It is a lot easier to decide to update a snapshot when you can see what the before and after look like. Many traditional snapshots have been erroneously updated because a developer didn't understand what had changed. Anyone who has worked with snapshots in the past has seen a diff with hundreds or thousands of changed lines in snapshots. An image tells the full story.

Centralized coverage

Most testing strategies focus on coverage for application state and behavior. For instance, a typical UI unit test might make assertions about a rendering function's output or an end-to-end test might verify that certain elements appear on the page. But we care as much, if not more, about how our components look. If a color is off or something is not aligned, we want to catch that before dependent apps can consume it. By focusing on thorough visual coverage on the Base Web library, downstream projects can focus on testing what matters to them.

Verifying appearances across browsers & device sizes

One of the potential benefits of setting up visual tests is to be able to run them on different browsers and devices. Depending on your support requirements, catching an environment-specific regression before it ships is a huge win.

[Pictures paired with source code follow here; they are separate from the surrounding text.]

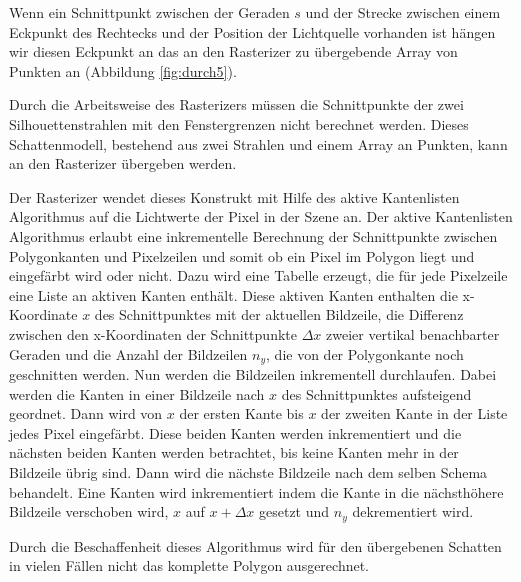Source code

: Wenn ein Schnittpunkt zwischen der Geraden $s$ und der Strecke zwischen einem Eckpunkt des Rechtecks
und der Position der Lichtquelle vorhanden ist hängen wir diesen Eckpunkt an das an den Rasterizer
zu übergebende Array von Punkten an (Abbildung \ref{fig:durch5}).

Durch die Arbeitsweise des Rasterizers müssen die Schnittpunkte der zwei Silhouettenstrahlen mit den
Fenstergrenzen nicht berechnet werden. Dieses Schattenmodell, bestehend aus zwei Strahlen und einem
Array an Punkten, kann an den Rasterizer übergeben werden.

Der Rasterizer wendet dieses Konstrukt mit Hilfe des aktive Kantenlisten Algorithmus auf die
Lichtwerte der Pixel in der Szene an. Der aktive Kantenlisten Algorithmus erlaubt eine inkrementelle
Berechnung der Schnittpunkte zwischen Polygonkanten und Pixelzeilen und somit ob ein Pixel
im Polygon liegt und eingefärbt wird oder nicht. Dazu wird eine Tabelle erzeugt, die für jede Pixelzeile eine Liste an aktiven Kanten
enthält. Diese aktiven Kanten enthalten die x-Koordinate $x$ des Schnittpunktes mit der aktuellen Bildzeile, die
Differenz zwischen den x-Koordinaten der Schnittpunkte $\Delta x$ zweier vertikal benachbarter
Geraden und die Anzahl der Bildzeilen $n_y$, die von der Polygonkante noch geschnitten werden. Nun
werden die Bildzeilen inkrementell durchlaufen. Dabei werden die Kanten in einer Bildzeile nach $x$
des Schnittpunktes aufsteigend geordnet. Dann wird von $x$ der ersten Kante bis $x$ der zweiten Kante in der Liste
jedes Pixel eingefärbt. Diese beiden Kanten werden inkrementiert und die nächsten beiden Kanten werden
betrachtet, bis keine Kanten mehr in der Bildzeile übrig sind. Dann wird die nächste Bildzeile
nach dem selben Schema behandelt. Eine Kanten wird inkrementiert indem die Kante in die nächsthöhere Bildzeile verschoben
wird, $x$ auf $x + \Delta x$ gesetzt und $n_y$ dekrementiert wird.


Durch die Beschaffenheit dieses Algorithmus wird für den übergebenen Schatten in vielen Fällen nicht das komplette Polygon ausgerechnet.
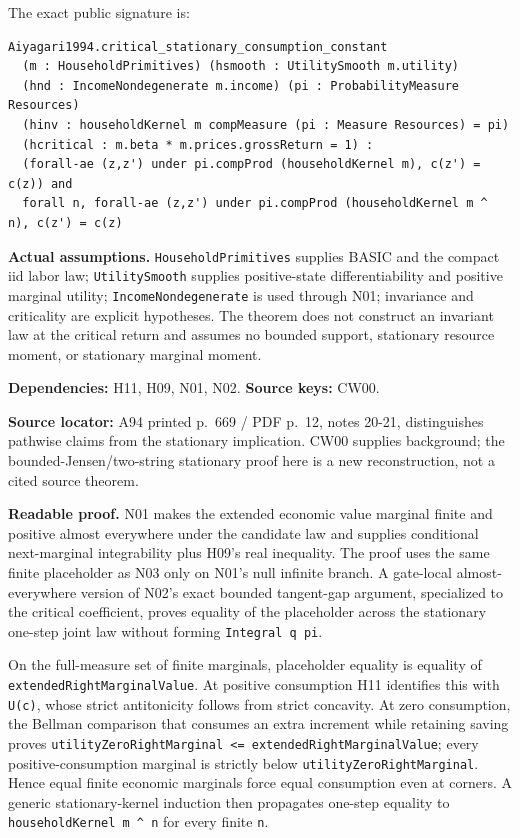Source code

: \documentclass[
  11pt,
]{article}
\let\LedgerOriginalTexttt\texttt
\renewcommand{\texttt}[1]{{\small\LedgerOriginalTexttt{#1}}}
\begin{document}
The exact public signature is:

\begin{verbatim}
Aiyagari1994.critical_stationary_consumption_constant
  (m : HouseholdPrimitives) (hsmooth : UtilitySmooth m.utility)
  (hnd : IncomeNondegenerate m.income) (pi : ProbabilityMeasure Resources)
  (hinv : householdKernel m compMeasure (pi : Measure Resources) = pi)
  (hcritical : m.beta * m.prices.grossReturn = 1) :
  (forall-ae (z,z') under pi.compProd (householdKernel m), c(z') = c(z)) and
  forall n, forall-ae (z,z') under pi.compProd (householdKernel m ^ n), c(z') = c(z)
\end{verbatim}

\textbf{Actual assumptions.} \texttt{HouseholdPrimitives} supplies BASIC
and the compact iid labor law; \texttt{UtilitySmooth} supplies
positive-state differentiability and positive marginal utility;
\texttt{IncomeNondegenerate} is used through N01; invariance and
criticality are explicit hypotheses. The theorem does not construct an
invariant law at the critical return and assumes no bounded support,
stationary resource moment, or stationary marginal moment.

\textbf{Dependencies:} H11, H09, N01, N02. \textbf{Source keys:} CW00.

\textbf{Source locator:} A94 printed p.~669 / PDF p.~12, notes 20-21,
distinguishes pathwise claims from the stationary implication. CW00
supplies background; the bounded-Jensen/two-string stationary proof here
is a new reconstruction, not a cited source theorem.

\textbf{Readable proof.} N01 makes the extended economic value marginal
finite and positive almost everywhere under the candidate law and
supplies conditional next-marginal integrability plus H09's real
inequality. The proof uses the same finite placeholder as N03 only on
N01's null infinite branch. A gate-local almost-everywhere version of
N02's exact bounded tangent-gap argument, specialized to the critical
coefficient, proves equality of the placeholder across the stationary
one-step joint law without forming \texttt{Integral\ q\ pi}.

On the full-measure set of finite marginals, placeholder equality is
equality of \texttt{extendedRightMarginalValue}. At positive consumption
H11 identifies this with \texttt{U\textquotesingle{}(c)}, whose strict
antitonicity follows from strict concavity. At zero consumption, the
Bellman comparison that consumes an extra increment while retaining
saving proves
\texttt{utilityZeroRightMarginal\ \textless{}=\ extendedRightMarginalValue};
every positive-consumption marginal is strictly below
\texttt{utilityZeroRightMarginal}. Hence equal finite economic marginals
force equal consumption even at corners. A generic stationary-kernel
induction then propagates one-step equality to
\texttt{householdKernel\ m\ \^{}\ n} for every finite \texttt{n}.
\end{document}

A mobile phone sized snapshot with an open modal.
An example of a mobile snapshot.

A component changelog

One of the benefits of having visual snapshots under version control is that you get a component changelog for free. By looking at the history of a snapshot you can track every visual change that's been made to the component. If your project has very thorough visual tests you can even track props and functionality through snapshot histories. The snapshots can also function as a contract to dependent projects— as a supplement to documentation, snapshots can give someone an exact picture of the state of every component.

Viewing.
Viewing the git history of a snapshot shows me the component's visual history.

There may be other reasons to set up visual snapshot tests, but so far these have been enough to warrant the investment for our team.

Solutions

There are a variety of products and libraries out there which will help you with visual test coverage in your codebase. Although we ended up piecing together a custom system using open source tools, it seems we should briefly touch on what other options you have before digging in yourself.

A whole host of paid services exist to serve your visual testing needs— too many to detail here. With all of these paid solutions, you do not have to worry about storing or comparing images yourself. The service runs a suite of comparison tests and then flags failures for you to review in their UI. Generally, these runs are triggered from and report their status to, your CI pipeline. As might be expected from a premium service, these all offer entire workflows for managing your project's visual tests.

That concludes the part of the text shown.